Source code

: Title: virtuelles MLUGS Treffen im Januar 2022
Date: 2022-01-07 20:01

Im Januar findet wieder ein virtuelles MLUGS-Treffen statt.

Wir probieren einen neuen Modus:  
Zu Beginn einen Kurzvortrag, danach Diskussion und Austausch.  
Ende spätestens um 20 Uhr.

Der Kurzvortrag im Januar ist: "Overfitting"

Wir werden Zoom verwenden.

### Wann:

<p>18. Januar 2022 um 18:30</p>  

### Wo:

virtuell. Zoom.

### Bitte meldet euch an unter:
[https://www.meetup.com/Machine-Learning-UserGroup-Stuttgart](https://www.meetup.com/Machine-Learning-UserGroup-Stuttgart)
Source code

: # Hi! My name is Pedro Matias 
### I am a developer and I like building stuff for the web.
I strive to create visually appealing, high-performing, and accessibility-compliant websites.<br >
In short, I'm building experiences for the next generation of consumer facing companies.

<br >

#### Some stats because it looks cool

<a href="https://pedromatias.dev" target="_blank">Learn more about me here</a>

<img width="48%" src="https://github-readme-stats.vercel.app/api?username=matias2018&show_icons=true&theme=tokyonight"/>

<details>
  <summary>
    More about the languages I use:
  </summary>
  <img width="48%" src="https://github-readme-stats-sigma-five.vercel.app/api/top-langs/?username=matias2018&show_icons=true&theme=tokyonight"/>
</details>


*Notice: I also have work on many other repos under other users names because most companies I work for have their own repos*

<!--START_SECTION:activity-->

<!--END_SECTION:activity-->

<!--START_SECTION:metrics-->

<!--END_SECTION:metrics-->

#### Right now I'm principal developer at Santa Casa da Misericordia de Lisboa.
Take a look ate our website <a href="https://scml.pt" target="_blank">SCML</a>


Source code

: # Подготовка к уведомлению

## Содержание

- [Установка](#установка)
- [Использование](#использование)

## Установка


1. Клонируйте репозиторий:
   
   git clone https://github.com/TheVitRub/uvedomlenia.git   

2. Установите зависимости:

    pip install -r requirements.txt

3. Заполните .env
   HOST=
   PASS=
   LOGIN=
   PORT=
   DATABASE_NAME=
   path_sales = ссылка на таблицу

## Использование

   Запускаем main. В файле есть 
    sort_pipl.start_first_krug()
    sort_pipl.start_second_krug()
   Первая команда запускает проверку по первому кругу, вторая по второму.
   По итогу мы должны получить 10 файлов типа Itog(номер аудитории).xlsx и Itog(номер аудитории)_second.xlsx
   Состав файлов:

--------------------

# [Exercise]
When you respond, give the whole listing again exactly as written.

# [Solution to this problem]
Source code

: Title: virtuelles MLUGS Treffen im Januar 2022
Date: 2022-01-07 20:01

Im Januar findet wieder ein virtuelles MLUGS-Treffen statt.

Wir probieren einen neuen Modus:  
Zu Beginn einen Kurzvortrag, danach Diskussion und Austausch.  
Ende spätestens um 20 Uhr.

Der Kurzvortrag im Januar ist: "Overfitting"

Wir werden Zoom verwenden.

### Wann:

<p>18. Januar 2022 um 18:30</p>  

### Wo:

virtuell. Zoom.

### Bitte meldet euch an unter:
[https://www.meetup.com/Machine-Learning-UserGroup-Stuttgart](https://www.meetup.com/Machine-Learning-UserGroup-Stuttgart)
Source code

: # Hi! My name is Pedro Matias 
### I am a developer and I like building stuff for the web.
I strive to create visually appealing, high-performing, and accessibility-compliant websites.<br >
In short, I'm building experiences for the next generation of consumer facing companies.

<br >

#### Some stats because it looks cool

<a href="https://pedromatias.dev" target="_blank">Learn more about me here</a>

<img width="48%" src="https://github-readme-stats.vercel.app/api?username=matias2018&show_icons=true&theme=tokyonight"/>

<details>
  <summary>
    More about the languages I use:
  </summary>
  <img width="48%" src="https://github-readme-stats-sigma-five.vercel.app/api/top-langs/?username=matias2018&show_icons=true&theme=tokyonight"/>
</details>


*Notice: I also have work on many other repos under other users names because most companies I work for have their own repos*

<!--START_SECTION:activity-->

<!--END_SECTION:activity-->

<!--START_SECTION:metrics-->

<!--END_SECTION:metrics-->

#### Right now I'm principal developer at Santa Casa da Misericordia de Lisboa.
Take a look ate our website <a href="https://scml.pt" target="_blank">SCML</a>


Source code

: # Подготовка к уведомлению

## Содержание

- [Установка](#установка)
- [Использование](#использование)

## Установка


1. Клонируйте репозиторий:
   
   git clone https://github.com/TheVitRub/uvedomlenia.git   

2. Установите зависимости:

    pip install -r requirements.txt

3. Заполните .env
   HOST=
   PASS=
   LOGIN=
   PORT=
   DATABASE_NAME=
   path_sales = ссылка на таблицу

## Использование

   Запускаем main. В файле есть 
    sort_pipl.start_first_krug()
    sort_pipl.start_second_krug()
   Первая команда запускает проверку по первому кругу, вторая по второму.
   По итогу мы должны получить 10 файлов типа Itog(номер аудитории).xlsx и Itog(номер аудитории)_second.xlsx
   Состав файлов:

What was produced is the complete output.